Mirko

Bei sich sein, anwesend sein, Blickkontakt, - Schlüssel für Verbindung

 

 

Ein fuchsfarbener Vollblut-Wallach rennt hin und her am Zaun des Reitplatzes. Er wiehert aufgeregt nach Artgenossen: - Hauptsache, irgendein Pferd soll in einer Nähe sein! Hier fühlt er sich nicht zuhause!

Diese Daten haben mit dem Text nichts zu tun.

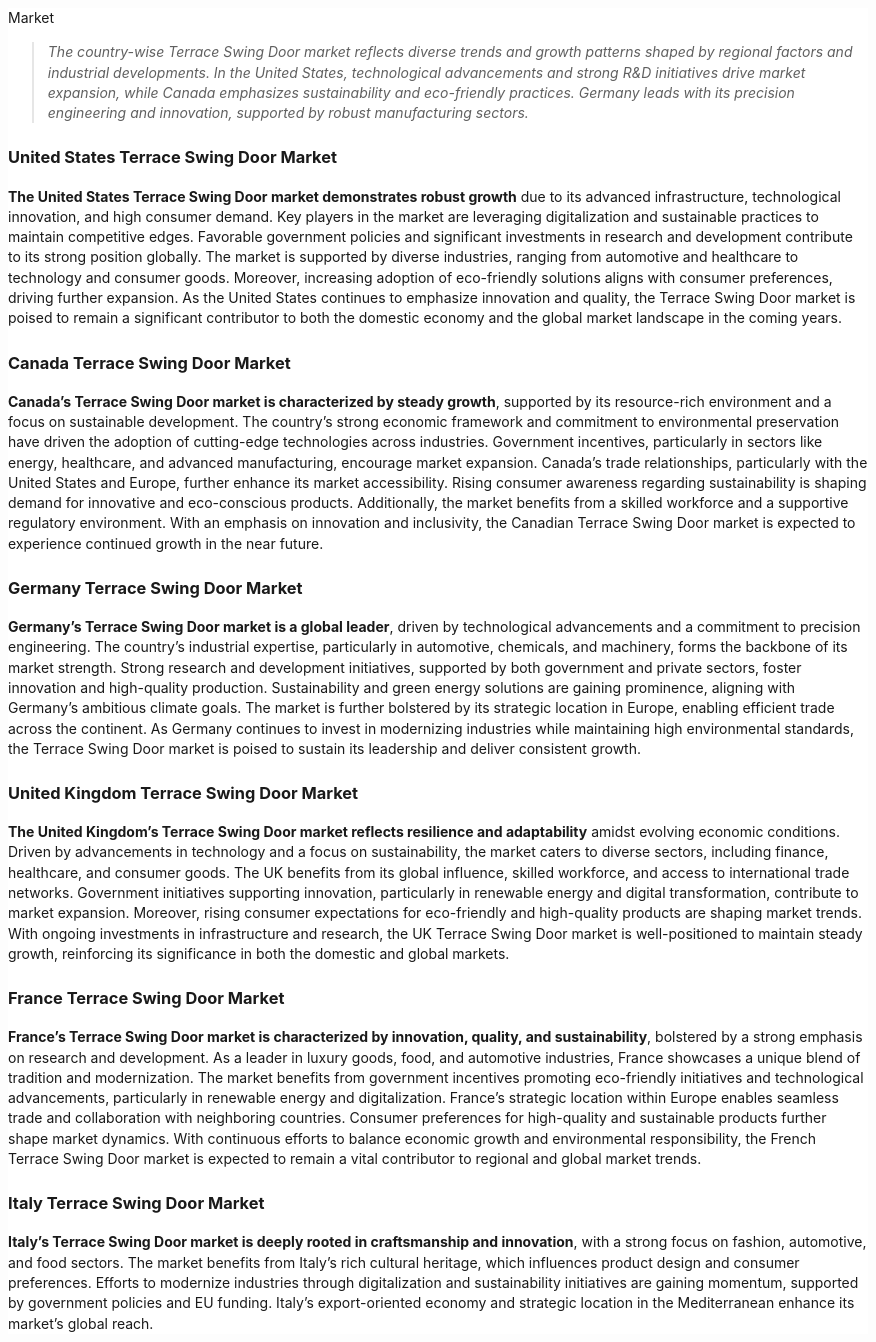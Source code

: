 Market<br /></span></h1><blockquote><p><em><span class="">The country-wise Terrace Swing Door market reflects diverse trends and growth patterns shaped by regional factors and industrial developments. In the United States, technological advancements and strong R&amp;D initiatives drive market expansion, while Canada emphasizes sustainability and eco-friendly practices. Germany leads with its precision engineering and innovation, supported by robust manufacturing sectors.</span></em></p></blockquote><h3><strong>United States Terrace Swing Door Market</strong></h3><p><strong>The United States Terrace Swing Door market demonstrates robust growth</strong> due to its advanced infrastructure, technological innovation, and high consumer demand. Key players in the market are leveraging digitalization and sustainable practices to maintain competitive edges. Favorable government policies and significant investments in research and development contribute to its strong position globally. The market is supported by diverse industries, ranging from automotive and healthcare to technology and consumer goods. Moreover, increasing adoption of eco-friendly solutions aligns with consumer preferences, driving further expansion. As the United States continues to emphasize innovation and quality, the Terrace Swing Door market is poised to remain a significant contributor to both the domestic economy and the global market landscape in the coming years.</p><h3><strong>Canada Terrace Swing Door Market</strong></h3><p><strong>Canada&rsquo;s Terrace Swing Door market is characterized by steady growth</strong>, supported by its resource-rich environment and a focus on sustainable development. The country&rsquo;s strong economic framework and commitment to environmental preservation have driven the adoption of cutting-edge technologies across industries. Government incentives, particularly in sectors like energy, healthcare, and advanced manufacturing, encourage market expansion. Canada&rsquo;s trade relationships, particularly with the United States and Europe, further enhance its market accessibility. Rising consumer awareness regarding sustainability is shaping demand for innovative and eco-conscious products. Additionally, the market benefits from a skilled workforce and a supportive regulatory environment. With an emphasis on innovation and inclusivity, the Canadian Terrace Swing Door market is expected to experience continued growth in the near future.</p><h3><strong>Germany Terrace Swing Door Market</strong></h3><p><strong>Germany&rsquo;s Terrace Swing Door market is a global leader</strong>, driven by technological advancements and a commitment to precision engineering. The country&rsquo;s industrial expertise, particularly in automotive, chemicals, and machinery, forms the backbone of its market strength. Strong research and development initiatives, supported by both government and private sectors, foster innovation and high-quality production. Sustainability and green energy solutions are gaining prominence, aligning with Germany&rsquo;s ambitious climate goals. The market is further bolstered by its strategic location in Europe, enabling efficient trade across the continent. As Germany continues to invest in modernizing industries while maintaining high environmental standards, the Terrace Swing Door market is poised to sustain its leadership and deliver consistent growth.</p><h3><strong>United Kingdom Terrace Swing Door Market</strong></h3><p><strong>The United Kingdom&rsquo;s Terrace Swing Door market reflects resilience and adaptability</strong> amidst evolving economic conditions. Driven by advancements in technology and a focus on sustainability, the market caters to diverse sectors, including finance, healthcare, and consumer goods. The UK benefits from its global influence, skilled workforce, and access to international trade networks. Government initiatives supporting innovation, particularly in renewable energy and digital transformation, contribute to market expansion. Moreover, rising consumer expectations for eco-friendly and high-quality products are shaping market trends. With ongoing investments in infrastructure and research, the UK Terrace Swing Door market is well-positioned to maintain steady growth, reinforcing its significance in both the domestic and global markets.</p><h3><strong>France Terrace Swing Door Market</strong></h3><p><strong>France&rsquo;s Terrace Swing Door market is characterized by innovation, quality, and sustainability</strong>, bolstered by a strong emphasis on research and development. As a leader in luxury goods, food, and automotive industries, France showcases a unique blend of tradition and modernization. The market benefits from government incentives promoting eco-friendly initiatives and technological advancements, particularly in renewable energy and digitalization. France&rsquo;s strategic location within Europe enables seamless trade and collaboration with neighboring countries. Consumer preferences for high-quality and sustainable products further shape market dynamics. With continuous efforts to balance economic growth and environmental responsibility, the French Terrace Swing Door market is expected to remain a vital contributor to regional and global market trends.</p><h3><strong>Italy Terrace Swing Door Market</strong></h3><p><strong>Italy&rsquo;s Terrace Swing Door market is deeply rooted in craftsmanship and innovation</strong>, with a strong focus on fashion, automotive, and food sectors. The market benefits from Italy&rsquo;s rich cultural heritage, which influences product design and consumer preferences. Efforts to modernize industries through digitalization and sustainability initiatives are gaining momentum, supported by government policies and EU funding. Italy&rsquo;s export-oriented economy and strategic location in the Mediterranean enhance its market&rsquo;s global reach.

Überall ist Mirko mit seiner Aufmerksamkeit, nur nicht hier bei uns …

 

 

Auf einem meiner Kurse begegnen mir der Vollblüter Mirko und seine junge Besitzerin Anna. Ich habe am Beginn des Kurses mit meiner Stute Kempa auch Grundlagen aus der Freiarbeit gezeigt, und Anna fände es so toll, wenn Mirko und sie das auch so hinbekommen würden. Schon allein, daß sich Kempa ganz frei fürs Aufsteigen neben der Aufstiegshilfe „eingeparkt“ hat, fand Anna beeindruckend. Aber am meisten fasziniert hat sie das „Führen“ ganz frei, ohne Seil. Daß Mirko einfach so mit ihr mitgehen würde, fände sie wunderschön.

 

Mirko und Anna sind ein sehr nettes Team. Sie verstehen sich gut miteinander und starten auch mal miteinander auf Turnieren. Nur Freiarbeit war bei ihnen noch gar kein Thema.

 

So schauen wir also, welchen Einstieg wir bekommen. Und Mirko gibt gleich die Vorlage, denn als wir alle drei auf dem Reitplatz sind und er vom Strick losgemacht wird, fängt er eben an, so sehr aufgeregt herumzurennen und am Zaun nach seinen Pferdekollegen zu wiehern. Überall ist er selbst und sind seine Gedanken, nur nicht mehr hier bei uns. Freiarbeit und Zusammengehörigkeit ohne Verbindungsseil sind auch ihm noch fremd.

 

 

Da er sich augenscheinlich „verabschiedet“ hat, beginne ich, Anna eine erste Möglichkeit zu erklären, wie sie Verbindung ohne Strick herstellen kann:

 

„Nun tu mal so, als ob du einen Strick HÄTTEST. Das fühlt sich so an wie eine Pantomime, - so als wären wir unsichtbar aneinandergebunden. Wenn du jetzt neben mir gehst, dann tust du so, als ob du dich nicht bewegen kannst, wenn ich mich nicht ebenfalls bewege: - Du kannst also nicht einfach alleine losgehen und dich darauf verlassen, daß ich schon mitkommen würde. Sondern du motivierst mich zum Mitkommen und genau dann kannst du dich auch wieder bewegen, mit mir zusammen. Dann gehen wir synchron gemeinsam.“

 

Während wir miteinander üben, und mal ich und mal sie das „Pferd“ sind, ist Mirko nach wie vor am Wiehern. Er rennt immer noch am Zaun entlang und versucht mit den anderen Pferden in Kontakt zu kommen, ohne uns Aufmerksamkeit zu schenken.

 

 

Aber nun hat Anna das Verbindungs-Gefühl in sich verkörpern können. Und jetzt möchte sie es gleich mit Mirko teilen.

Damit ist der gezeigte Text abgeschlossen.